Pictures paired with source code:
+++++

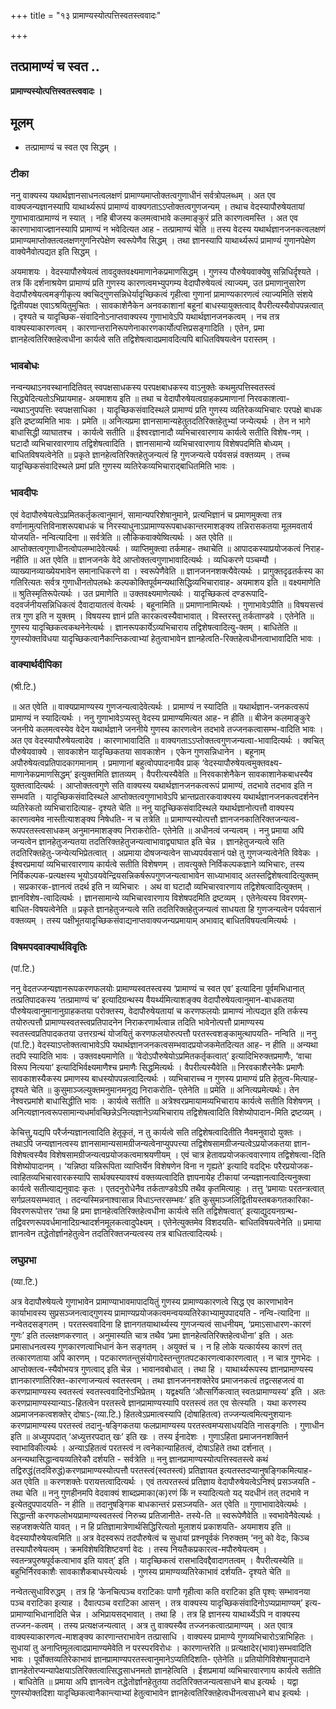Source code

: +++
title = "१३ प्रामाण्यस्योत्पत्तिस्वतस्त्ववादः"

+++


## तत्प्रामाण्यं च स्वत ..

**प्रामाण्यस्योत्पत्तिस्वतस्त्ववादः ।** 

## **मूलम्** 

- तत्प्रामाण्यं च स्वत एव सिद्धम् ।

### **टीका** 

ननु वाक्यस्य यथार्थज्ञानसाधनत्वलक्षणं प्रामाण्यमाप्तोक्तत्वगुणाधीनं सर्वत्रोपलब्धम् । अत एव वाक्यजन्यज्ञानस्यापि याथार्थ्यरूपं प्रामाण्यं वाक्यगताऽऽप्तोक्तत्वगुणजन्यम् । तथाच वेदस्यापौरुषेयतायां गुणाभावात्प्रामाण्यं न स्यात् । नहि बीजस्य कलमत्वाभावे कलमाङ्कुरं प्रति कारणत्वमस्ति । अत एव कारणाभावाज्ज्ञानस्यापि प्रामाण्यं न भवेदित्यत आह - तत्प्रामाण्यं चेति ॥ तस्य वेदस्य यथार्थज्ञानजनकत्वलक्षणं प्रामाण्यमाप्तोक्तत्वलक्षणगुणनिरपेक्षेण स्वरूपेणैव सिद्धम् । तथा ज्ञानस्यापि याथार्थ्यरूपं प्रामाण्यं गुणानपेक्षेण वाक्येनैवोत्पद्यत इति सिद्धम् ।

अयमाशयः । वेदस्यापौरुषेयत्वं तावदुक्तवक्ष्यमाणानेकप्रमाणसिद्धम् । गुणस्य पौरुषेयवाक्येषु सन्निधिर्दृश्यते । तत्र किं दर्शनाश्रयेण प्रामाण्यं प्रति गुणस्य कारणत्वमभ्युपगम्य वेदापौरुषेयत्वं त्याज्यम्, उत प्रमाणानुसारेण वेदापौरुषेयत्वमङ्गीकृत्य क्वचिद्गुणसन्निधेर्यादृच्छिकत्वं गृहीत्वा गुणानां प्रामाण्यकारणत्वं त्याज्यमिति संशये द्वितीयपक्ष एवाऽश्रयितुमुचितः । सावकाशेनैकेन अनवकाशानां बहूनां बाधस्यायुक्तत्वाद् वैपरीत्यस्यैवोपपन्नत्वात् । दृश्यते च यादृच्छिक-संवादिनोऽनाप्तवाक्यस्य गुणाभावेऽपि यथार्थज्ञानजनकत्वम् । नच तत्र वाक्यस्याकारणत्वम् । कारणान्तरानिरूपणेनाकारणकार्योत्पत्तिप्रसङ्गादिति । एतेन, प्रमा ज्ञानहेत्वतिरिक्तहेत्वधीना कार्यत्वे सति तद्विशेषत्वादप्रमावदित्यपि बाधितविषयत्वेन परास्तम् ।

### **भावबोधः** 

नन्वन्यथाऽनवस्थानादितिवत् स्वपक्षसाधकस्य परपक्षबाधकस्य वाऽनुक्तेः कथमुत्पत्तिस्वतस्त्वं सिद्ध्येदित्यतोऽभिप्रायमाह- अयमाशय इति ॥ तथा च वेदापौरुषेयत्वग्राहकप्रमाणानां निरवकाशत्वा-न्यथाऽनुपपत्तिः स्वपक्षसाधिका । यादृच्छिकसंवादिस्थले प्रामाण्यं प्रति गुणस्य व्यतिरेकव्यभिचारः परपक्षे बाधक इति द्रष्टव्यमिति भावः । प्रमेति ॥ अनित्यप्रमा ज्ञानसामान्यहेतुतदतिरिक्तहेतुभ्यां जन्येत्यर्थः । तेन न भागे बाधासिद्धी व्याघातश्च । कार्यत्वे सतीति ॥ ईश्वरज्ञानादौ व्यभिचारवारणाय कार्यत्वे सतीति विशेष-णम् । घटादौ व्यभिचारवारणाय तद्विशेषत्वादिति । ज्ञानसामान्ये व्यभिचारवारणाय विशेषपदमिति बोध्यम् । बाधितविषयत्वेनेति ॥ प्रकृते ज्ञानहेत्वतिरिक्तहेतुजन्यत्वं हि गुणजन्यत्वे पर्यवसन्नं वक्तव्यम् । तच्च यादृच्छिकसंवादिस्थले प्रमां प्रति गुणस्य व्यतिरेकव्यभिचाराद्बाधितमिति भावः ।

### **भावदीपः** 

एवं वेदापौरुषेयत्वेऽप्रमितकर्तृकत्वानुमानं, सामान्यपरिशेषानुमाने, प्रत्यभिज्ञानं च प्रमाणमुक्त्वा तत्र वर्णानामुत्पत्तिविनाशरूपबाधकं च निरस्याधुनाऽप्रामाण्यरूपबाधकान्तरमाशङ्क्य तन्निरासकतया मूलमवतार्य योजयति- नन्वित्यादिना ॥ सर्वत्रेति ॥ लौकिकवाक्येष्वित्यर्थः । अत एवेति ॥ आप्तोक्तत्वगुणाधीनत्वोपलम्भादेवेत्यर्थः । व्याप्तिमुक्त्वा तर्कमाह- तथाचेति ॥ आपादकस्याप्रयोजकत्वं निराह- नहीति ॥ अत एवेति ॥ ज्ञानजनके वेदे आप्तोक्तत्वगुणाभावादित्यर्थः । व्यधिकरणे पञ्चम्यौ । व्याख्यानव्याख्येयभावेन समानाधिकरणे वा । स्वरूपेणैवेति ॥ ज्ञानजननशक्त्यैवेत्यर्थः । प्रागुक्तदृढतर्कस्य का गतिरित्यतः सर्वत्र गुणाधीनतोपलब्धेः कल्पकोक्तिपूर्वमन्यथासिद्धिव्यभिचारावाह- अयमाशय इति ॥ वक्ष्यमाणेति ॥ श्रुतिस्मृतिरूपेत्यर्थः । उत प्रमाणेति ॥ उक्तवक्ष्यमाणेत्यर्थः । यादृच्छिकत्वं दण्डरूपादि-वदवर्जनीयसन्निधिकत्वं दैवादायातत्वं वेत्यर्थः । बहूनामिति ॥ प्रमाणानामित्यर्थः । गुणाभावेऽपीति ॥ विषयसत्त्वं तत्र गुण इति न युक्तम् । विषयस्य ज्ञानं प्रति कारकत्वस्यैवाभावात् । विस्तरस्तु तर्कताण्डवे । एतेनेति ॥ गुणस्य यादृच्छिकत्वकथनेनेत्यर्थः । ज्ञानरूपकार्येऽव्यभिचाराय तद्विशेषत्वादित्यु-क्तम् । बाधितेति ॥ गुणस्योक्तविधया यादृच्छिकत्वानैकान्तिकत्वाभ्यां हेतुत्वाभावेन ज्ञानहेत्वति-रिक्तहेत्वधीनत्वाभावादिति भावः ।

### **वाक्यार्थदीपिका**

(श्री.टि.)

॥ अत एवेति ॥ वाक्यप्रामाण्यस्य गुणजन्यत्वादेवेत्यर्थः । प्रामाण्यं न स्यादिति ॥ यथार्थज्ञान-जनकत्वरूपं प्रामाण्यं न स्यादित्यर्थः । ननु गुणाभावेऽप्यस्तु वेदस्य प्रामाण्यमित्यत आह- न हीति ॥ बीजेन कलमाङ्कुरे जननीये कलमत्वस्येव वेदेन यथार्थज्ञाने जननीये गुणस्य कारणत्वेन तदभावे तज्जनकत्वासम्भ-वादिति भावः । अत एव वेदस्यापौरुषेयत्वादेव । कारणाभावादिति ॥ वाक्यगताऽऽप्तोक्तत्वगुणजन्यत्वा-भावादित्यर्थः । क्वचित् पौरुषेयवाक्ये । सावकाशेन यादृच्छिकतया सावकाशेन । एकेन गुणसन्निधानेन । बहूनाम् अपौरुषेयत्वप्रतिपादकागमानाम् । प्रमाणानां बहुत्वोपपादनायैव प्राक् ‘वेदस्यापौरुषेयत्वमुक्तवक्ष्य-माणानेकप्रमाणसिद्धम्’ इत्युक्तमिति ज्ञातव्यम् । वैपरीत्यस्यैवेति ॥ निरवकाशेनैकेन सावकाशानेकबाधस्यैव युक्तत्वादित्यर्थः । आप्तोक्तत्वगुणे सति वाक्यस्य यथार्थज्ञानजनकत्वरूपं प्रामाण्यं, तदभावे तदभाव इति न सम्भवति । यादृच्छिकसंवादिस्थले आप्तोक्तत्वगुणाभावेऽपि भ्रान्तप्रतारकवाक्यस्य यथार्थज्ञानजनकत्वदर्शनेन व्यतिरेकतो व्यभिचारादित्याह- दृश्यते चेति ॥ ननु यादृच्छिकसंवादिस्थले यथार्थज्ञानोत्पत्तौ वाक्यस्य कारणत्वमेव नास्तीत्याशङ्क्य निषेधति- न च तत्रेति ॥ प्रामाण्यस्योत्पत्तौ ज्ञानजनकातिरिक्तजन्यत्व-रूपपरतस्त्वसाधकम् अनुमानमाशङ्क्य निराकरोति- एतेनेति ॥ अधीनत्वं जन्यत्वम् । ननु प्रमाया अपि जन्यत्वेन ज्ञानहेतुजन्यतया तदतिरिक्तहेतुजन्यत्वाभावाद्व्याघात इति चेन्न । ज्ञानहेतुजन्यत्वे सति तदतिरिक्तहेतु-जन्येत्यभिप्रेतत्वात् । अप्रमाया दोषजन्यत्वेन साध्यपर्यवसानं पक्षे तु गुणजन्यत्वेनेति विवेकः । ईश्वरप्रमायां व्यभिचारवारणाय कार्यत्वे सतीति विशेषणम् । तावत्युक्ते निर्विकल्पकज्ञाने व्यभिचारः, तस्य निर्विकल्पक-प्रत्यक्षस्य भूयोऽवयवेन्द्रियसन्निकर्षरूपगुणजन्यत्वाभावेन साध्याभावाद् अतस्तद्विशेषत्वादित्युक्तम् । सप्रकारक-ज्ञानत्वं तदर्थ इति न व्यभिचारः । अथ वा घटादौ व्यभिचारवारणाय तद्विशेषत्वादित्युक्तम् । ज्ञानविशेष-त्वादित्यर्थः । ज्ञानसामान्ये व्यभिचारवारणाय विशेषपदमिति द्रष्टव्यम् । एतेनेत्यस्य विवरणम्- बाधित-विषयत्वेनेति ॥ प्रकृते ज्ञानहेतुजन्यत्वे सति तदतिरिक्तहेतुजन्यत्वं साधयता हि गुणजन्यत्वेन पर्यवसानं वक्तव्यम् । तस्य पक्षीभूतयादृच्छिकसंवाद्यनाप्तवाक्यजन्यप्रमायाम् अभावाद् बाधितविषयत्वमित्यर्थः ।

### **विषमपदवाक्यार्थविवृतिः**

(पां.टि.)

ननु वेदतज्जन्यज्ञानरूपकरणफलयोः प्रामाण्यस्वतस्त्वस्य ‘प्रामाण्यं च स्वत एव’ इत्यादिना पूर्वमभिधानात् तत्प्रतिपादकस्य ‘तत्प्रामाण्यं च’ इत्यादिग्रन्थस्य वैयर्थ्यमित्याशङ्क्य वेदापौरुषेयत्वानुमान-बाधकतया पौरुषेयत्वानुमानानुग्राहकतया परोक्तस्य, वेदापौरुषेयतायां च करणफलयोः प्रामाण्यं नोत्पद्यत इति तर्कस्य तयोरुत्पत्तौ प्रामाण्यस्वतस्त्वप्रतिपादनेन निराकरणार्थत्वान्न तदिति भावेनोत्पत्तौ प्रामाण्यस्य स्वतस्त्वप्रतिपादकतया उत्तरग्रन्थं योजयितुं करणफलयोरुत्पत्तौ परतस्त्वशङ्कामुत्थापयति- नन्विति ॥ ननु (पां.टि.) वेदस्याऽप्तोक्तत्वाभावेऽपि यथार्थज्ञानजनकत्वसम्भवादप्रयोजकमेतदित्यत आह- न हीति ॥ अन्यथा तदपि स्यादिति भावः । उक्तवक्ष्यमाणेति ॥ ‘वेदोऽपौरुषेयोऽप्रमितकर्तृकत्वात्’ इत्यादिभिरुक्तप्रमाणैः, ‘वाचा विरूप नित्यया’ इत्यादिभिर्वक्ष्यमाणैश्च प्रमाणैः सिद्धमित्यर्थः । वैपरीत्यस्यैवेति ॥ निरवकाशैरनेकैः प्रमाणैः सावकाशस्यैकस्य प्रमाणस्य बाधस्योपपन्नत्वादित्यर्थः । व्यभिचाराच्च न गुणस्य प्रामाण्यं प्रति हेतुत्व-मित्याह- दृश्यते चेति ॥ कुसुमाञ्जल्युक्तमनुमानमनूद्य निराकरोति- एतेनेति ॥ प्रमेति ॥ अनित्यप्रमेत्यर्थः। तेन नेश्वरप्रमांशे बाधासिद्धीति भावः । कार्यत्वे सतीति ॥ अत्रेश्वरप्रमायामव्यभिचाराय कार्यत्वे सतीति विशेषणम् । अनित्यज्ञानत्वरूपसामान्यधर्मावच्छिन्नेऽनित्यज्ञानेऽव्यभिचाराय तद्विशेषत्वादिति विशेष्योपादान-मिति द्रष्टव्यम् ।

केचित्तु,यद्यपि परैर्जन्यज्ञानत्वादिति हेतूकृतं, न तु कार्यत्वे सति तद्विशेषत्वादितीति नैवमनुवादो युक्तः । तथाऽपि जन्यज्ञानत्वस्य ज्ञानसामान्यसामग्रीजन्यत्वेनाप्युपपत्त्या तद्विशेषसामग्रीजन्यत्वेऽप्रयोजकतया ज्ञान-विशेषत्वस्यैव विशेषसामग्रीजन्यत्वप्रयोजकत्वमाश्रयणीयम् । एवं चात्र हेतावप्रयोजकत्ववारणाय तद्विशेषत्वा-दिति विशेष्योपादानम् । ‘यन्निष्ठा यन्निरूपिता व्याप्तिर्येन विशेषणेन विना न गृह्यते’ इत्यादि वदद्भिः परैरप्रयोजक-त्वाहितव्यभिचारवारकस्यापि सार्थक्यस्यावश्यं वक्तव्यत्वादिति ज्ञापनायेह टीकायां जन्यज्ञानत्वादित्यनुक्त्वा कार्यत्वे सतीत्याद्यनुवादः कृतः । एतदनुरोधेनैव तर्कताण्डवेऽपि तथैव कृतमित्याहुः । तत्तु ‘प्रमायाः परतन्त्रत्वात् सर्गप्रलयसम्भवात् । तदन्यस्मिन्ननाश्वासान्न विधाऽन्तरसम्भवः’ इति कुसुमाञ्जलिद्वितीयस्तबकगतकारिका-विवरणरूपोत्तर ‘तथा हि प्रमा ज्ञानहेत्वतिरिक्तहेत्वधीना कार्यत्वे सति तद्विशेषत्वात्’ इत्याद्युदयनग्रन्थ-तद्विवरणरूपवर्धमानादिग्रन्थादर्शनमूलकत्वादुपेक्ष्यम् । एतेनेत्युक्तमेव विशदयति- बाधितविषयत्वेनेति ॥ प्रमाया ज्ञानत्वेन तद्धेतोर्ज्ञानहेतुत्वेन तदतिरिक्तजन्यत्वस्य तत्र बाधितत्वादित्यर्थः।

### **लघुप्रभा**

(व्या.टि.)

अत्र वेदापौरुषेयत्वे गुणाभावेन प्रामाण्याभावमापादयितुं गुणस्य प्रामाण्यकारणत्वे सिद्ध एव कारणाभावेन कार्याभावस्य सुप्रसञ्जनत्वाद्गुणस्य प्रामाण्यप्रयोजकत्वमन्वयव्यतिरेकाभ्यामुपपादयति - नन्वि-त्यादिना ॥ नन्वेतदसङ्गतम् । परतस्त्ववादिना हि ज्ञानगतयाथार्थ्यस्य गुणजन्यत्वं साधनीयम्, ‘प्रमाऽसाधारण-कारणं गुणः’ इति तल्लक्षणकरणात् । अनुमास्यति चात्र तथैव ‘प्रमा ज्ञानहेत्वतिरिक्तहेत्वधीना’ इति । अतः प्रमासाधनत्वस्य गुणकारणत्वाभिधानं केन सङ्गतम् । अयुक्तं च । न हि लोके यत्कार्यस्य कारणं तत् तत्कारणताया अपि कारणम् । पटकारणतन्तुसंयोगादेस्तन्तुगतपटकारणत्वाकारणत्वात् । न चात्र गुणभेदः । आप्तोक्तत्व-स्यैवोभयत्र गुणत्वाद् इति चेन्न । भावानवबोधात् । तथा हि । याथार्थ्यरूपस्य ज्ञानप्रामाण्यस्य ज्ञानकारणातिरिक्त-कारणाजन्यत्वं स्वतस्त्वम् । तथा ज्ञानजननशक्तेरेव प्रमाजनकत्वं तद्वत्सहजत्वं वा करणप्रामाण्यस्य स्वतस्त्वं स्वतस्त्ववादिनोऽभिप्रेतम् । यद्वक्ष्यति ‘औत्सर्गिकत्वात् स्वतःप्रामाण्यस्य’ इति । अतः करणप्रामाण्यस्यान्याऽ-हितत्वेन परतस्त्वे ज्ञानप्रामाण्यस्यापि परतस्त्वं तत एव सेत्स्यति । यथा करणस्य अप्रमाजनकत्वशक्तेर् दोषाऽ-(व्या.टि.) हितत्वेऽप्रमात्वस्यापि (दोषाहितत्व) तज्जन्यत्वमित्यनुशयानः करणप्रामाण्यस्य परतस्त्वं तदानु-षङ्गिकतया फलप्रामाण्यस्य परतस्त्वमप्यसाधयदिति नासङ्गतिः । गुणाधीन इति ॥ अध्युपपदात् ‘अध्युत्तरपदात् खः’ इति खः । तस्य ईनादेशः । गुणाऽहिता प्रमाजननशक्तिर्न स्वाभाविकीत्यर्थः । अन्याऽहितत्वं परतस्त्वं न त्वनेकान्याहितत्वं, दोषाऽहिते तथा दर्शनात् । अनन्यथासिद्धान्वयव्यतिरेकौ दर्शयति - सर्वत्रेति ॥ ननु ज्ञानप्रामाण्यस्योत्पत्तिस्वतस्त्वे कथं तद्विरुद्धं(तदविरुद्धं)करणप्रामाण्यस्योत्पत्तौ परतस्त्वं(स्वतस्त्वं) प्रतिज्ञायत इत्यतस्तदप्यानुषङ्गिकमित्याह- अत एवेति ॥ करणशक्तेः परायत्तत्वादित्यर्थः । एवं तत्परतस्त्वं प्रतिज्ञाय वेदापौरुषेयत्वेऽनिश्व्ं प्रसञ्जयति - तथा चेति ॥ ननु गुणहीनमपि वेदवाक्यं शाब्दप्रमाका(क)रणं किं न स्यादित्यतो यद् यदधीनं तत् तदभावे न इत्येतदुपपादयति- न हीति ॥ तदानुषङ्गिक बाधकान्तरं प्रसञ्जयति- अत एवेति ॥ गुणाभावादेवेत्यर्थः । सिद्धान्ती करणफलोभयप्रामाण्यस्वतस्त्वं निरुच्य प्रतिजानीते- तस्ये-ति ॥ स्वरूपेणैवेति ॥ स्वभावेनैवेत्यर्थः । सहजशक्त्येति यावत् । न हि प्रतिज्ञामात्रेणार्थसिद्धिरित्यतो मूलाशयं प्रकाशयति- अयमाशय इति ॥ वेदस्यापौरुषेयत्वमिति ॥ अत्र वेदस्वरूपं तदपौरुषेत्वं च सुधायां प्रश्नपूर्वकं निरुक्तम् ‘ननु को वेदः, किञ्च तस्यापौरुषेयत्वम् । क्रमविशेषविशिष्टवर्णा वेदः । तस्य नियतैकप्रकारत्व-मपौरुषेयत्वम् । स्वतन्त्रपुरुषपूर्वकत्वाभाव इति यावत्’ इति । यादृच्छिकत्वं रासभादिवद्दैवादागतत्वम् । वैपरीत्यस्येति ॥ बहुभिर्निरवकाशैः सावकाशैकबाधस्येत्यर्थः । गुणस्य प्रामाण्यव्यतिरेकाभावं दर्शयति- दृश्यते चेति ॥

नन्वेतत्सुधाविरुद्धम् । तत्र हि ‘केनचित्पञ्च वराटिकाः पाणौ गृहीत्वा कति वराटिका इति पृश्व्ः सम्भावनया पञ्च वराटिका इत्याह । दैवात्पञ्च वराटिका आसन् । तत्र वाक्यस्य यादृच्छिकसंवादिनोऽप्यप्रामाण्यम्’ इत्य-प्रामाण्याभिधानादिति चेन्न । अभिप्रायसद्भावात् । तथा हि । तत्र हि ज्ञानस्य याथार्थ्येऽपि न वाक्यस्य तज्जन-कत्वम् । तस्य प्रत्यक्षजन्यत्वात् । अत्र तु वाक्यस्यैव तज्जनकत्वात्प्रामाण्यम् । अत एवात्र वाक्यस्याकारणत्व-माशङ्क्य कारणान्तराभावेन तत्प्रासाधि । वाक्यस्य प्रामाण्ये गुणव्यभिचारोऽत्राभिहितः । सुधायां तु अनाप्तिमूलत्वादप्रामाण्यमेवेति न परस्परविरोधः । कारणान्तरेति ॥
प्रत्यक्षादेर(भावा)सम्भवादिति भावः । पूर्वोक्तव्यतिरेकाभावं ज्ञानप्रामाण्यपरतस्त्वानुमानेऽप्यतिदिशति- एतेनेति ॥ प्रतियोगिविशेषानुपादाने ज्ञानहेतोरप्यन्यापेक्षयाऽतिरिक्तत्वात्सिद्धसाधनमतो ज्ञानहेत्विति ।
ईशप्रमायां व्यभिचारवारणाय कार्यत्वे सतीति । बाधितेति ॥ प्रमाया अपि ज्ञानत्वेन तद्धेतोर्ज्ञानहेतुतया तदतिरिक्तजन्यत्वसाधने बाध इत्यर्थः । यद्वा गुणस्योक्तदिशा यादृच्छिकत्वानैकान्त्याभ्यां हेतुत्वाभावेन
ज्ञानहेत्वतिरिक्तहेत्वधीनत्वसाधने बाध इत्यर्थः ।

+++++

Work required: What is needed is an exact copy of the lines from the one containing "नन्वेतत्सुधाविरुद्धम् । तत्र" through the final line of the data, both included, and nothing more.

Written solution:
नन्वेतत्सुधाविरुद्धम् । तत्र हि ‘केनचित्पञ्च वराटिकाः पाणौ गृहीत्वा कति वराटिका इति पृश्व्ः सम्भावनया पञ्च वराटिका इत्याह । दैवात्पञ्च वराटिका आसन् । तत्र वाक्यस्य यादृच्छिकसंवादिनोऽप्यप्रामाण्यम्’ इत्य-प्रामाण्याभिधानादिति चेन्न । अभिप्रायसद्भावात् । तथा हि । तत्र हि ज्ञानस्य याथार्थ्येऽपि न वाक्यस्य तज्जन-कत्वम् । तस्य प्रत्यक्षजन्यत्वात् । अत्र तु वाक्यस्यैव तज्जनकत्वात्प्रामाण्यम् । अत एवात्र वाक्यस्याकारणत्व-माशङ्क्य कारणान्तराभावेन तत्प्रासाधि । वाक्यस्य प्रामाण्ये गुणव्यभिचारोऽत्राभिहितः । सुधायां तु अनाप्तिमूलत्वादप्रामाण्यमेवेति न परस्परविरोधः । कारणान्तरेति ॥
प्रत्यक्षादेर(भावा)सम्भवादिति भावः । पूर्वोक्तव्यतिरेकाभावं ज्ञानप्रामाण्यपरतस्त्वानुमानेऽप्यतिदिशति- एतेनेति ॥ प्रतियोगिविशेषानुपादाने ज्ञानहेतोरप्यन्यापेक्षयाऽतिरिक्तत्वात्सिद्धसाधनमतो ज्ञानहेत्विति ।
ईशप्रमायां व्यभिचारवारणाय कार्यत्वे सतीति । बाधितेति ॥ प्रमाया अपि ज्ञानत्वेन तद्धेतोर्ज्ञानहेतुतया तदतिरिक्तजन्यत्वसाधने बाध इत्यर्थः । यद्वा गुणस्योक्तदिशा यादृच्छिकत्वानैकान्त्याभ्यां हेतुत्वाभावेन
ज्ञानहेत्वतिरिक्तहेत्वधीनत्वसाधने बाध इत्यर्थः ।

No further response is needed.